Talvez, o maior obstáculo para nossa habilidade em ouvir corajosamente a palavra do Senhor esteja no ego, na vaidade e no orgulho. Parece que o orgulhoso acha difícil ouvir e aceitar as instruções de Deus. Lemos em Provérbios que a “soberba precede a ruína”. (Prov. 16:18.) Os orgulhosos ou soberbos ficam mais preocupados com o julgamento dos homens do que com o de Deus.

Talvez vos lembreis de uma história sobre o capitão de um navio que era orgulhoso. Uma noite, no mar, o capitão viu algo como a luz de outro navio que se aproximava e mandou que seu sinaleiro enviasse uma mensagem ao outro navio: “Mude seu curso 10 graus na direção sul”. A resposta foi: “Mude seu curso 10 graus norte”. O capitão do navio respondeu: “Sou capitão. Mude seu curso na direção sul”. Aí, veio a seguinte resposta: “Bem, sou marinheiro de primeira classe. Mude seu curso na direção norte”. Isto enfureceu o capitão de tal maneira, que respondeu: “Digo-lhe que mude seu curso na direção sul. Estou num navio de guerra!” Veio a resposta: “E eu digo que mude seu curso na direção norte. Estou num farol”. (Adaptado e usado com permissão, Publicações HOPE, Kalamazoo, Estado de Michigan, EUA.)

De maneira semelhante ao capitão, se não mudarmos nosso curso, livrando-nos do orgulho, podemos ter um acidente nos bancos de areia da vida, sendo incapazes de corajosamente dar ouvidos aos chamados do Senhor de “[vir] a mim”. (Mateus 11:28.) Gosto do que disse Edgar A. Guest em versos de seu poema chamado “Equipamento”:

Dois braços, duas mãos, duas pernas, dois olhos,

E um cérebro para usar com sabedoria.

Todos começam com esse equipamento,

Vá, pois, rumo ao topo e diga: “Eu consigo” …

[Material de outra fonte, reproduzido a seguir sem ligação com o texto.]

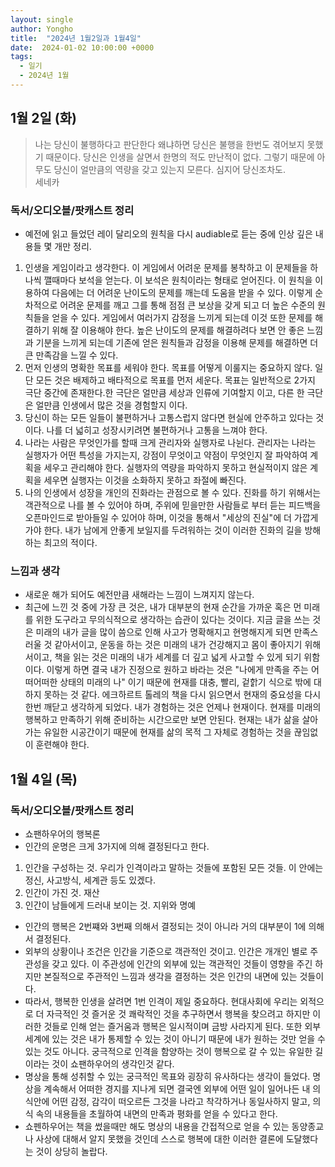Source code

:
 ```yaml
---
layout: single
author: Yongho
title:  "2024년 1월2일과 1월4일"
date:  2024-01-02 10:00:00 +0000
tags:
  - 일기
  - 2024년 1월
---
```


## 1월 2일 (화)
> 나는 당신이 불행하다고 판단한다 왜냐하면 당신은 불행을 한번도 겪어보지 못했기 때문이다. 당신은 인생을 살면서 한명의 적도 만난적이 없다. 그렇기 때문에 아무도 당신이 얼만큼의 역량을 갖고 있는지 모른다. 심지어 당신조차도.  
> 세네카

### 독서/오디오블/팟캐스트 정리
- 예전에 읽고 들었던 레이 달리오의 원칙을 다시 audiable로 듣는 중에 인상 깊은 내용들 몇 개만 정리.
1. 인생을 게임이라고 생각한다. 이 게임에서 어려운 문제를 봉착하고 이 문제들을 하나씩 깰때마다 보석을 얻는다. 이 보석은 원칙이라는 형태로 얻어진다. 이 원칙을 이용하여 다음에는 더 어려운 난이도의 문제를 깨는데 도움을 받을 수 있다. 이렇게 순차적으로 어려운 문제를 깨고 그를 통해 점점 큰 보상을 갖게 되고 더 높은 수준의 원칙들을 얻을 수 있다. 게임에서 여러가지 감정을 느끼게 되는데 이것 또한 문제를 해결하기 위해 잘 이용해야 한다. 높은 난이도의 문제를 해결하려다 보면 안 좋은 느낌과 기분을 느끼게 되는데 기존에 얻은 원칙들과 감정을 이용해 문제를 해결하면 더 큰 만족감을 느낄 수 있다.     
2. 먼저 인생의 명확한 목표를 세워야 한다. 목표를 어떻게 이룰지는 중요하지 않다. 일단 모든 것은 배제하고 배타적으로 목표를 먼저 세운다. 목표는 일반적으로 2가지 극단 중간에 존재한다.한 극단은 얼만큼 세상과 인류에 기여할지 이고, 다른 한 극단은 얼만큼 인생에서 많은 것을 경험할지 이다.
3. 당신이 하는 모든 일들이 불편하거나 고통스럽지 않다면 현실에 안주하고 있다는 것이다. 나를 더 넓히고 성장시키려면 불편하거나 고통을 느껴야 한다.
4. 나라는 사람은 무엇인가를 할때 크게 관리자와 실행자로 나뉜다. 관리자는 나라는 실행자가 어떤 특성을 가지는지, 강점이 무엇이고 약점이 무엇인지 잘 파악하여 계획을 세우고 관리해야 한다. 실행자의 역량을 파악하지 못하고 현실적이지 않은 계획을 세우면 실행자는 이것을 소화하지 못하고 좌절에 빠진다.   
5. 나의 인생에서 성장을 개인의 진화라는 관점으로 볼 수 있다. 진화를 하기 위해서는 객관적으로 나를 볼 수 있어야 하며, 주위에 믿을만한 사람들로 부터 듣는 피드백을 오픈마인드로 받아들일 수 있어야 하며, 이것을 통해서 "세상의 진실"에 더 가깝게 가야 한다. 내가 남에게 안좋게 보일지를 두려워하는 것이 이러한 진화의 길을 방해하는 최고의 적이다.     

### 느낌과 생각
- 새로운 해가 되어도 예전만큼 새해라는 느낌이 느껴지지 않는다.
- 최근에 느낀 것 중에 가장 큰 것은, 내가 대부분의 현재 순간을 가까운 혹은 먼 미래를 위한 도구라고 무의식적으로 생각하는 습관이 있다는 것이다. 지금 글을 쓰는 것은 미래의 내가 글을 많이 씀으로 인해 사고가 명확해지고 현명해지게 되면 만족스러울 것 같아서이고, 운동을 하는 것은 미래의 내가 건강해지고 몸이 좋아지기 위해서이고, 책을 읽는 것은 미래의 내가 세계를 더 깊고 넓게 사고할 수 있게 되기 위함이다. 이렇게 하면 결국 내가 진정으로 원하고 바라는 것은 "나에게 만족을 주는 어떠어떠한 상태의 미래의 나" 이기 때문에 현재를 대충, 빨리, 겉핡기 식으로 밖에 대하지 못하는 것 같다. 에크하르트 톨레의 책을 다시 읽으면서 현재의 중요성을 다시 한번 깨닫고 생각하게 되었다. 내가 경험하는 것은 언제나 현재이다. 현재를 미래의 행복하고 만족하기 위해 준비하는 시간으로만 보면 안된다. 현재는 내가 삶을 살아가는 유일한 시공간이기 때문에 현재를 삶의 목적 그 자체로 경험하는 것을 끊임없이 훈련해야 한다.     



## 1월 4일 (목)
### 독서/오디오블/팟캐스트 정리
- 쇼팬하우어의 행복론
- 인간의 운명은 크게 3가지에 의해 결정된다고 한다.
1. 인간을 구성하는 것. 우리가 인격이라고 말하는 것들에 포함된 모든 것들. 이 안에는 정신, 사고방식, 세계관 등도 있겠다.
2. 인간이 가진 것. 재산
3. 인간이 남들에게 드러내 보이는 것. 지위와 명예
- 인간의 행복은 2번쨰와 3번째 의해서 결정되는 것이 아니라 거의 대부분이 1에 의해서 결정된다.
- 외부의 상황이나 조건은 인간을 기준으로 객관적인 것이고. 인간은 개개인 별로 주관성을 갖고 있다. 이 주관성에 인간의 외부에 있는 객관적인 것들이 영향을 주긴 하지만 본질적으로 주관적인 느낌과 생각을 결정하는 것은 인간의 내면에 있는 것들이다.
- 따라서, 행복한 인생을 살려면 1번 인격이 제일 중요하다. 현대사회에 우리는 외적으로 더 자극적인 것 즐거운 것 쾌락적인 것을 추구하면서 행복을 찾으려고 하지만 이러한 것들로 인해 얻는 즐거움과 행복은 일시적이며 금방 사라지게 된다. 또한 외부세계에 있는 것은 내가 통제할 수 있는 것이 아니기 때문에 내가 원하는 것만 얻을 수 있는 것도 아니다. 궁극적으로 인격을 함양하는 것이 행복으로 갈 수 있는 유일한 길이라는 것이 쇼팬하우어의 생각인것 같다.    
- 명상을 통해 성취할 수 있는 궁극적인 목표와 굉장히 유사하다는 생각이 들었다. 명상을 계속해서 어떠한 경지를 지나게 되면 결국엔 외부에 어떤 일이 일어나든 내 의식안에 어떤 감정, 감각이 떠오르든 그것을 나라고 착각하거나 동일사하지 말고, 의식 속의 내용들을 초월하여 내면의 만족과 평화를 얻을 수 있다고 한다.
- 쇼펜하우어는 책을 썼을때만 해도 명상의 내용을 간접적으로 얻을 수 있는 동양종교나 사상에 대해서 알지 못했을 것인데 스스로 행복에 대한 이러한 결론에 도달했다는 것이 상당히 놀랍다.  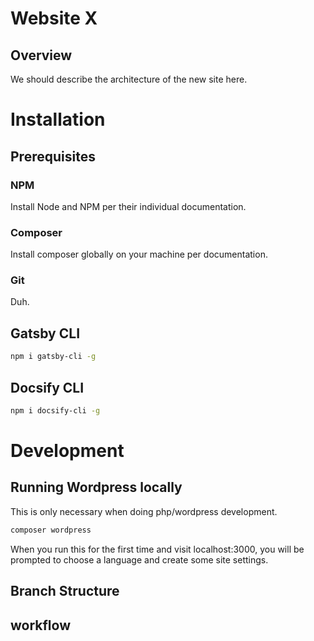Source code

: # Website X

## Overview

We should describe the architecture of the new site here.

# Installation

## Prerequisites

### NPM
Install Node and NPM per their individual documentation.

### Composer
Install composer globally on your machine per documentation.

### Git
Duh.

## Gatsby CLI

```bash
npm i gatsby-cli -g
```

## Docsify CLI

```bash
npm i docsify-cli -g
```

# Development

## Running Wordpress locally

This is only necessary when doing php/wordpress development.

```bash
composer wordpress
```

When you run this for the first time and visit localhost:3000, you will be prompted to choose a language and create some site settings.

## Branch Structure

## workflow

Você é seu próprio empecilho,

É você quem escolhe seu lugar,

Você deve dizer aonde quer ir,

O quanto estudará para conhecer a verdade.

Deus o equipou para a vida, mas Ele

Deixa-o decidir o que quer ser …

A coragem vem de dentro da alma,

O homem precisa ter vontade de vencer

Decida você próprio, meu rapaz,

Você nasceu com tudo o que os grandes nasceram,

Eles começaram com o mesmo equipamento.

Assuma o controle de si mesmo e diga: “Eu consigo”.

Que possamos assumir o controle de nós mesmos, como Edgar Guest sugere de forma tão bela, e dizer: “Consigo ter a coragem de dar ouvidos aos conselhos do Senhor”. “Viva de modo que as pessoas que o conheçam, mas não conheçam a Cristo, desejem conhecer a Cristo porque o conhecem.” (Autor anônimo.)

Sou profundamente grato, neste domingo de Páscoa, pela gloriosa ressurreição e pelo sacrifício expiatório do Salvador. No santo nome de Jesus Cristo. Amém.